To reach such customers, the startup has launched Cafebond Basic, an entry-level speciality coffee brand with just two products: one for espresso and the other for hand-brew coffee methods. The packaging is also simplified, leaving out the numerous technical details usually found on speciality coffee packages.
"We really simplify everything to make it easy to understand, so even people like my parents who are not into specialty coffee can understand it," he said. Cafebond Basic is currently sold at Cafebond.com's retail shelf in Tangs, Unpackt, and all outlets of Naiise.
To continue improving offline sales, Mr Ng hopes to figure out a way that customers can get a better idea of a coffee bean's taste before purchasing it. At the moment, the only way to judge a bean without brewing a cup is by smelling it, which does not give a good representation of the taste.
Mr Ng counts prioritising tasks as one of his biggest challenges in running Cafebond.com, especially when he has to manage online and offline sales in two markets. A self-described perfectionist, he has had to learn to stop double- and triple-checking his staff's work, and instead trust them to do their jobs well.
"I try to delegate and give them more power to make decisions, because at the end of the day I want them to improve as well, so that we can build a really good team to complement each other," he said.

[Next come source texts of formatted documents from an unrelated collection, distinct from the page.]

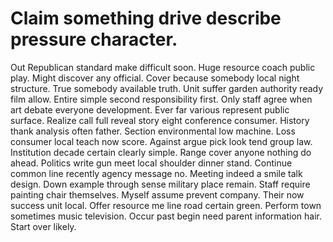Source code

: 
# Claim something drive describe pressure character.
Out Republican standard make difficult soon. Huge resource coach public play. Might discover any official.
Cover because somebody local night structure. True somebody available truth.
Unit suffer garden authority ready film allow. Entire simple second responsibility first. Only staff agree when art debate everyone development.
Ever far various represent public surface.
Realize call full reveal story eight conference consumer. History thank analysis often father. Section environmental low machine.
Loss consumer local teach now score. Against argue pick look tend group law.
Institution decade certain clearly simple. Range cover anyone nothing do ahead.
Politics write gun meet local shoulder dinner stand. Continue common line recently agency message no.
Meeting indeed a smile talk design. Down example through sense military place remain.
Staff require painting chair themselves. Myself assume prevent company.
Their now success unit local. Offer resource me line road certain green.
Perform town sometimes music television. Occur past begin need parent information hair. Start over likely.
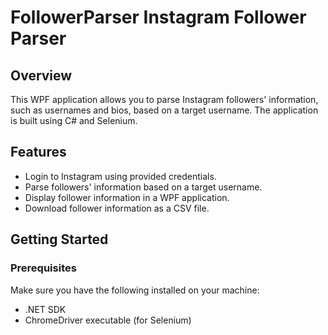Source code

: # FollowerParser Instagram Follower Parser

## Overview

This WPF application allows you to parse Instagram followers' information, such as usernames and bios, based on a target username. The application is built using C# and Selenium.

## Features

- Login to Instagram using provided credentials.
- Parse followers' information based on a target username.
- Display follower information in a WPF application.
- Download follower information as a CSV file.

## Getting Started

### Prerequisites

Make sure you have the following installed on your machine:

- .NET SDK
- ChromeDriver executable (for Selenium)
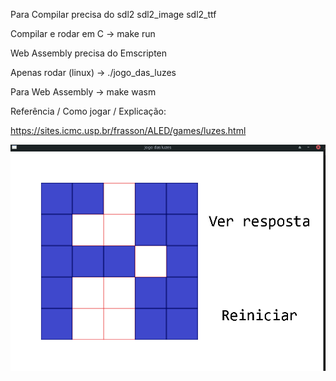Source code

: Para Compilar precisa do sdl2 sdl2_image sdl2_ttf 

Compilar e rodar em C -> make run

Web Assembly precisa do Emscripten

Apenas rodar (linux) -> ./jogo_das_luzes

Para Web Assembly -> make wasm

Referência / Como jogar / Explicação:

https://sites.icmc.usp.br/frasson/ALED/games/luzes.html

![](https://github.com/ansoncg/Jogo_das_luzes/blob/master/rodando/rodando.png)
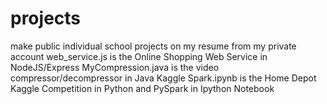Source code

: # projects
make public individual school projects on my resume from my private account
web_service.js is the Online Shopping Web Service in NodeJS/Express
MyCompression.java is the video compressor/decompressor in Java
Kaggle Spark.ipynb is the Home Depot Kaggle Competition in Python and PySpark in Ipython Notebook
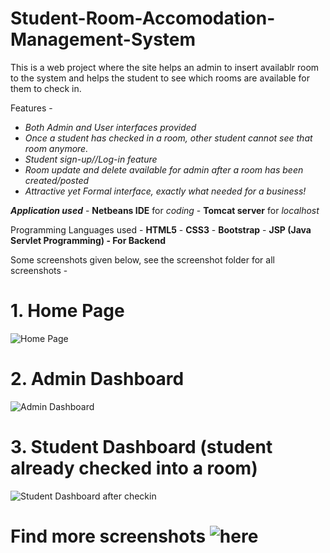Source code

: # Student-Room-Accomodation-Management-System
This is a web project where the site helps an admin to insert availablr room to the system and helps the student to see which rooms are available for them to check in.

Features - 

   * *Both Admin and User interfaces provided*
   * *Once a student has checked in a room, other student cannot see that room anymore.*
   * *Student sign-up//Log-in feature*
   * *Room update and delete available for admin after a room has been created/posted*
   * *Attractive yet Formal interface, exactly what needed for a business!*

***Application used*** 
                 - **Netbeans IDE** for *coding*
                 - **Tomcat server** for *localhost*
                 
Programming Languages used - **HTML5**
                           - **CSS3**
                           - **Bootstrap**
                           - **JSP (Java Servlet Programming) - For Backend**


Some screenshots given below, see the screenshot folder for all screenshots -

# 1. Home Page

![Home Page](https://user-images.githubusercontent.com/45221397/122589716-3e9f0e00-d07e-11eb-885d-094fb10f02e7.PNG)

# 2. Admin Dashboard

![Admin Dashboard](https://user-images.githubusercontent.com/45221397/122589004-5d50d500-d07d-11eb-9d04-0e6cef4f3fee.PNG)

# 3. Student Dashboard (student already checked into a room)

![Student Dashboard after checkin](https://user-images.githubusercontent.com/45221397/122589043-6b9ef100-d07d-11eb-893d-fac03b4d63ec.PNG)

# Find more screenshots ![here](https://github.com/SayanBan/Student-Room-Accomodation-Management-System/tree/main/Screenshots)
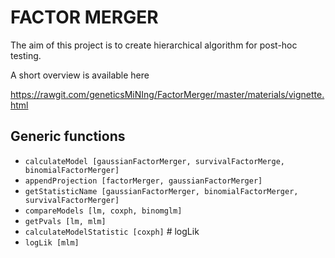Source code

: # FACTOR MERGER

The aim of this project is to create hierarchical algorithm for post-hoc testing.

A short overview is available here

https://rawgit.com/geneticsMiNIng/FactorMerger/master/materials/vignette.html

## Generic functions

* `calculateModel [gaussianFactorMerger, survivalFactorMerge, binomialFactorMerger]`
* `appendProjection [factorMerger, gaussianFactorMerger]`
* `getStatisticName [gaussianFactorMerger, binomialFactorMerger, survivalFactorMerger]`
* `compareModels [lm, coxph, binomglm]`
* `getPvals [lm, mlm]`
* `calculateModelStatistic [coxph]` # logLik
* `logLik [mlm]`
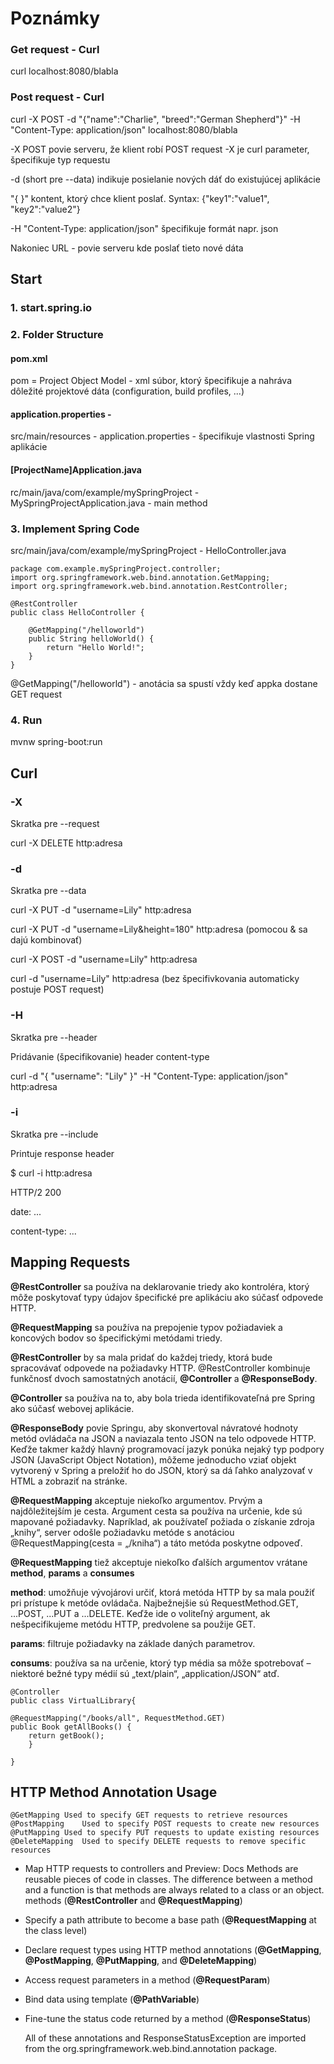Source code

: # Poznámky

### Get request - Curl
curl localhost:8080/blabla

### Post request - Curl
curl -X POST -d "{\"name\":\"Charlie\", \"breed\":\"German Shepherd\"}" -H "Content-Type: application/json" localhost:8080/blabla

-X POST povie serveru, že klient robí POST request -X je curl parameter, špecifikuje typ requestu
 
-d (short pre --data) indikuje posielanie nových dáť do existujúcej aplikácie

"{ }" kontent, ktorý chce klient poslať. Syntax: {\"key1\":\"value1\", \"key2\":\"value2\"}

-H "Content-Type: application/json" špecifikuje formát napr. json

Nakoniec URL - povie serveru kde poslať tieto nové dáta


## Start
### 1. start.spring.io

### 2. Folder Structure
#### pom.xml
pom = Project Object Model - xml súbor, ktorý špecifikuje a nahráva dôležité projektové dáta (configuration, build profiles, ...)

#### application.properties - 
src/main/resources - application.properties - špecifikuje vlastnosti Spring aplikácie

#### [ProjectName]Application.java
rc/main/java/com/example/mySpringProject - MySpringProjectApplication.java - main method

### 3. Implement Spring Code
src/main/java/com/example/mySpringProject - HelloController.java

    package com.example.mySpringProject.controller;
    import org.springframework.web.bind.annotation.GetMapping;
    import org.springframework.web.bind.annotation.RestController;

    @RestController
    public class HelloController {

        @GetMapping("/helloworld")
        public String helloWorld() {
            return "Hello World!";
        }
    }

@GetMapping("/helloworld") - anotácia sa spustí vždy keď appka dostane GET request

### 4. Run
mvnw spring-boot:run


## Curl

### -X
Skratka pre --request

curl -X DELETE http:adresa

### -d
Skratka pre --data

curl -X PUT -d "username=Lily" http:adresa

curl -X PUT -d "username=Lily&height=180" http:adresa
(pomocou & sa dajú kombinovať)

curl -X POST -d "username=Lily" http:adresa

curl -d "username=Lily" http:adresa (bez špecifivkovania
automaticky postuje POST request)

### -H
Skratka pre --header

Pridávanie (špecifikovanie) header content-type

curl -d "{ \"username\": \"Lily\" }" -H "Content-Type:
application/json" http:adresa

### -i
Skratka pre --include

Printuje response header

$ curl -i http:adresa

HTTP/2 200

date: ...

content-type: ...

## Mapping Requests

**@RestController** sa používa na deklarovanie triedy ako kontroléra,
ktorý môže poskytovať typy údajov špecifické
pre aplikáciu ako súčasť odpovede HTTP.

**@RequestMapping** sa používa na prepojenie typov požiadaviek
a koncových bodov
so špecifickými metódami triedy.

**@RestController** by sa mala pridať do každej triedy,
ktorá bude spracovávať odpovede na požiadavky HTTP.
@RestController kombinuje funkčnosť
dvoch samostatných anotácií, **@Controller** a **@ResponseBody**.

**@Controller** sa používa na to, aby bola trieda identifikovateľná
pre Spring ako súčasť webovej aplikácie.

**@ResponseBody** povie Springu, aby skonvertoval
návratové hodnoty metód ovládača na JSON a naviazala
tento JSON na telo odpovede HTTP. Keďže takmer každý hlavný
programovací jazyk ponúka nejaký typ podpory JSON (JavaScript
Object Notation), môžeme jednoducho vziať objekt vytvorený v
Spring a preložiť ho do
JSON, ktorý sa dá ľahko analyzovať v HTML a zobraziť na stránke.

**@RequestMapping** akceptuje niekoľko argumentov.
Prvým a najdôležitejším je cesta. Argument
cesta sa používa na určenie, kde sú mapované požiadavky.
Napríklad, ak používateľ požiada o získanie zdroja „knihy“,
server odošle požiadavku metóde s anotáciou
@RequestMapping(cesta = „/kniha“) a táto metóda poskytne odpoveď.

**@RequestMapping** tiež akceptuje niekoľko ďalších
argumentov vrátane **method**,
**params** a **consumes**

**method**: umožňuje vývojárovi určiť, ktorá metóda HTTP by
sa mala použiť pri prístupe k metóde ovládača. Najbežnejšie
sú RequestMethod.GET, ...POST, ...PUT a ...DELETE. Keďže ide o
voliteľný argument,
ak nešpecifikujeme metódu HTTP, predvolene sa použije GET.

**params**: filtruje požiadavky na základe daných parametrov.

**consums**: používa sa na určenie, ktorý typ média sa môže
spotrebovať – niektoré bežné typy médií sú „text/plain“,
„application/JSON“ atď.

    @Controller
    public class VirtualLibrary{

    @RequestMapping("/books/all", RequestMethod.GET)
    public Book getAllBooks() {
        return getBook();
        }

    }

## HTTP Method Annotation	Usage

    @GetMapping	Used to specify GET requests to retrieve resources
    @PostMapping	Used to specify POST requests to create new resources
    @PutMapping	Used to specify PUT requests to update existing resources
    @DeleteMapping	Used to specify DELETE requests to remove specific resources



- Map HTTP requests to controllers and
Preview: Docs Methods are reusable pieces of code in classes. The difference between a method and a function is that methods are always related to a class or an object.
methods
(**@RestController** and **@RequestMapping**)
- Specify a path attribute to become a base path
(**@RequestMapping** at the class level)
- Declare request types using HTTP method annotations
(**@GetMapping**, **@PostMapping**, **@PutMapping**, and **@DeleteMapping**)
- Access request parameters in a method (**@RequestParam**)
- Bind data using template (**@PathVariable**)
- Fine-tune the status code returned by a method (**@ResponseStatus**)


  All of these annotations and ResponseStatusException are imported from the org.springframework.web.bind.annotation package.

Meanwhile, he prioritises bigger issues, like building up a good company culture and ensuring staff welfare. He recently purchased employee insurance for the team from NTUC Income Start.Sure, an insurance programme catered to startups and small businesses with two to 15 full-time staff.

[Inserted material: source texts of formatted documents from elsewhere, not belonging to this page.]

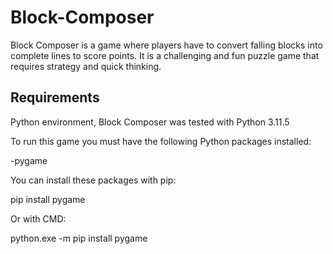 # Block-Composer
Block Composer is a game where players have to convert falling blocks into complete lines to score points. It is a challenging and fun puzzle game that requires strategy and quick thinking.

## Requirements

Python environment, Block Composer was tested with Python 3.11.5

To run this game you must have the following Python packages installed:

-pygame

You can install these packages with pip:

pip install pygame

Or with CMD:

python.exe -m pip install pygame
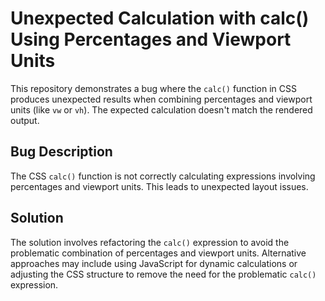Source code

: # Unexpected Calculation with calc() Using Percentages and Viewport Units

This repository demonstrates a bug where the `calc()` function in CSS produces unexpected results when combining percentages and viewport units (like `vw` or `vh`).  The expected calculation doesn't match the rendered output.

## Bug Description
The CSS `calc()` function is not correctly calculating expressions involving percentages and viewport units. This leads to unexpected layout issues.

## Solution
The solution involves refactoring the `calc()` expression to avoid the problematic combination of percentages and viewport units.  Alternative approaches may include using JavaScript for dynamic calculations or adjusting the CSS structure to remove the need for the problematic `calc()` expression.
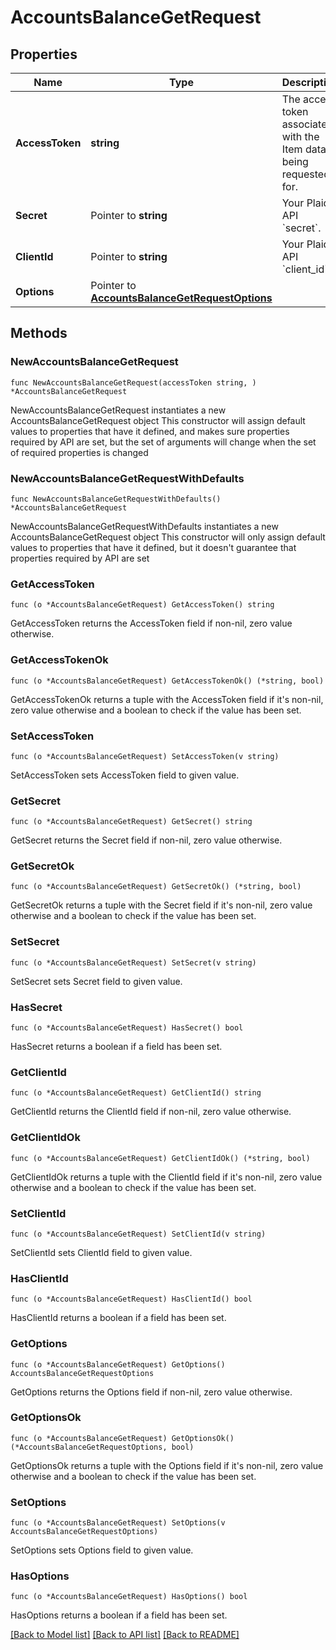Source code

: # AccountsBalanceGetRequest

## Properties

Name | Type | Description | Notes
------------ | ------------- | ------------- | -------------
**AccessToken** | **string** | The access token associated with the Item data is being requested for. | 
**Secret** | Pointer to **string** | Your Plaid API &#x60;secret&#x60;. | [optional] 
**ClientId** | Pointer to **string** | Your Plaid API &#x60;client_id&#x60;. | [optional] 
**Options** | Pointer to [**AccountsBalanceGetRequestOptions**](AccountsBalanceGetRequestOptions.md) |  | [optional] 

## Methods

### NewAccountsBalanceGetRequest

`func NewAccountsBalanceGetRequest(accessToken string, ) *AccountsBalanceGetRequest`

NewAccountsBalanceGetRequest instantiates a new AccountsBalanceGetRequest object
This constructor will assign default values to properties that have it defined,
and makes sure properties required by API are set, but the set of arguments
will change when the set of required properties is changed

### NewAccountsBalanceGetRequestWithDefaults

`func NewAccountsBalanceGetRequestWithDefaults() *AccountsBalanceGetRequest`

NewAccountsBalanceGetRequestWithDefaults instantiates a new AccountsBalanceGetRequest object
This constructor will only assign default values to properties that have it defined,
but it doesn't guarantee that properties required by API are set

### GetAccessToken

`func (o *AccountsBalanceGetRequest) GetAccessToken() string`

GetAccessToken returns the AccessToken field if non-nil, zero value otherwise.

### GetAccessTokenOk

`func (o *AccountsBalanceGetRequest) GetAccessTokenOk() (*string, bool)`

GetAccessTokenOk returns a tuple with the AccessToken field if it's non-nil, zero value otherwise
and a boolean to check if the value has been set.

### SetAccessToken

`func (o *AccountsBalanceGetRequest) SetAccessToken(v string)`

SetAccessToken sets AccessToken field to given value.


### GetSecret

`func (o *AccountsBalanceGetRequest) GetSecret() string`

GetSecret returns the Secret field if non-nil, zero value otherwise.

### GetSecretOk

`func (o *AccountsBalanceGetRequest) GetSecretOk() (*string, bool)`

GetSecretOk returns a tuple with the Secret field if it's non-nil, zero value otherwise
and a boolean to check if the value has been set.

### SetSecret

`func (o *AccountsBalanceGetRequest) SetSecret(v string)`

SetSecret sets Secret field to given value.

### HasSecret

`func (o *AccountsBalanceGetRequest) HasSecret() bool`

HasSecret returns a boolean if a field has been set.

### GetClientId

`func (o *AccountsBalanceGetRequest) GetClientId() string`

GetClientId returns the ClientId field if non-nil, zero value otherwise.

### GetClientIdOk

`func (o *AccountsBalanceGetRequest) GetClientIdOk() (*string, bool)`

GetClientIdOk returns a tuple with the ClientId field if it's non-nil, zero value otherwise
and a boolean to check if the value has been set.

### SetClientId

`func (o *AccountsBalanceGetRequest) SetClientId(v string)`

SetClientId sets ClientId field to given value.

### HasClientId

`func (o *AccountsBalanceGetRequest) HasClientId() bool`

HasClientId returns a boolean if a field has been set.

### GetOptions

`func (o *AccountsBalanceGetRequest) GetOptions() AccountsBalanceGetRequestOptions`

GetOptions returns the Options field if non-nil, zero value otherwise.

### GetOptionsOk

`func (o *AccountsBalanceGetRequest) GetOptionsOk() (*AccountsBalanceGetRequestOptions, bool)`

GetOptionsOk returns a tuple with the Options field if it's non-nil, zero value otherwise
and a boolean to check if the value has been set.

### SetOptions

`func (o *AccountsBalanceGetRequest) SetOptions(v AccountsBalanceGetRequestOptions)`

SetOptions sets Options field to given value.

### HasOptions

`func (o *AccountsBalanceGetRequest) HasOptions() bool`

HasOptions returns a boolean if a field has been set.


[[Back to Model list]](../README.md#documentation-for-models) [[Back to API list]](../README.md#documentation-for-api-endpoints) [[Back to README]](../README.md)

The insurance plans are purchased online, and cover pre- and post-hospitalisation and surgical expenses as well as three months of free coverage for employees, should their company cease operations. No paperwork, underwriting or meetings with insurance agents are required, although customers can request to speak to an agent if they need help.
Mr Ng said the convenience of accessing all the information and application processes online helped him to get it done early on, rather than pushing it down the list of priorities as he might have, if he had to look up insurance plans himself and meet with agents before making the purchase.

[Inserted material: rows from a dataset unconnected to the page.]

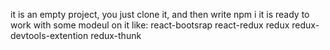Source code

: it is an empty project, you just clone it, and then write
npm i
it is ready to work with some modeul on it like: 
react-bootsrap
react-redux
redux
redux-devtools-extention
redux-thunk
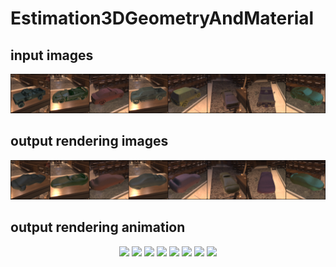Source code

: # Estimation3DGeometryAndMaterial

## input images
<p align="center">
    <img src="images/specular_valid_inp_epoch4.png">
</p>

## output rendering images
<p align="center">
    <img src="images/specular_valid_out_epoch4.png">
</p>

## output rendering animation
<p align="center">
    <img src="images/specular_rotation_epoch4_0.gif" width="12%">
    <img src="images/specular_rotation_epoch4_1.gif" width="12%">
    <img src="images/specular_rotation_epoch4_2.gif" width="12%">
    <img src="images/specular_rotation_epoch4_3.gif" width="12%">
    <img src="images/specular_rotation_epoch4_4.gif" width="12%">
    <img src="images/specular_rotation_epoch4_5.gif" width="12%">
    <img src="images/specular_rotation_epoch4_6.gif" width="12%">
    <img src="images/specular_rotation_epoch4_7.gif" width="12%">
</p>
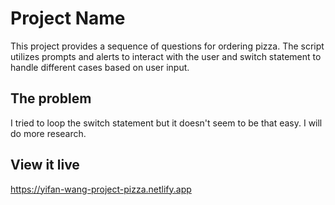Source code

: # Project Name

This project provides a sequence of questions for ordering pizza. The script utilizes prompts and alerts to interact with the user and switch statement to handle different cases based on user input.

## The problem

I tried to loop the switch statement but it doesn't seem to be that easy. I will do more research.

## View it live

https://yifan-wang-project-pizza.netlify.app
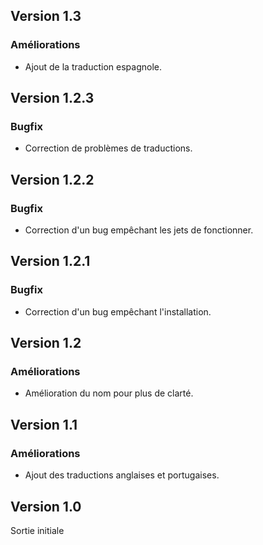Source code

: ## Version 1.3
### Améliorations
- Ajout de la traduction espagnole.

## Version 1.2.3
### Bugfix
- Correction de problèmes de traductions.

## Version 1.2.2
### Bugfix
- Correction d'un bug empêchant les jets de fonctionner.

## Version 1.2.1
### Bugfix
- Correction d'un bug empêchant l'installation.

## Version 1.2
### Améliorations
- Amélioration du nom pour plus de clarté.

## Version 1.1
### Améliorations
- Ajout des traductions anglaises et portugaises.

## Version 1.0
Sortie initiale
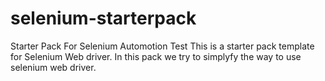 # selenium-starterpack
Starter Pack For Selenium Automotion Test
This is a starter pack template for Selenium Web driver. In this pack we try to simplyfy the way to use selenium web driver.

"The people on my team, we work so closely together and work hard to chase our dreams. It feels good to know that I'm taking care of them," said Mr Ng.
And work hard he does. Mr Ng shuttles across the Causeway daily, spending time with his mother in Johor Baru and handling Cafebond.com's Malaysia operations in the morning, then travelling to Singapore in the afternoon to continue working until night.
"It's very tiring, but I'm willing to sacrifice for my dreams," he said.
Cafebond.com plans to add to its current portfolio of roasters soon, and introduce local roasters onto the platform by end-2018.
"Now we have great local roasters who roast coffee that is on par with international roasters, and it makes absolute sense for us to include Singapore roasters," said Mr Ng.
The startup also plans to start shipping to the rest of Asia, as it sees demand in the numerous messages it receives from customers in places like the Philippines, Dubai, Indonesia, Taiwan and China, requesting for shipping to their countries. Staff from a cafe in Medan, Indonesia, even fly to Singapore every two months to collect beans from his team and hand-carry them back, Mr Ng said.
All these signs point to unmet demand in the young but rapidly growing speciality coffee industry. "We don't view ourselves as competing with cafes or coffee roasters," he explained. "We want to be the marketplace where the roasters can retail their beans, and we want to supply their coffee to cafes that don't roast their own.
"The more people there are doing what we are doing, the better, because it helps to educate customers. I believe for now, there is enough space for more players to come in and grow the market."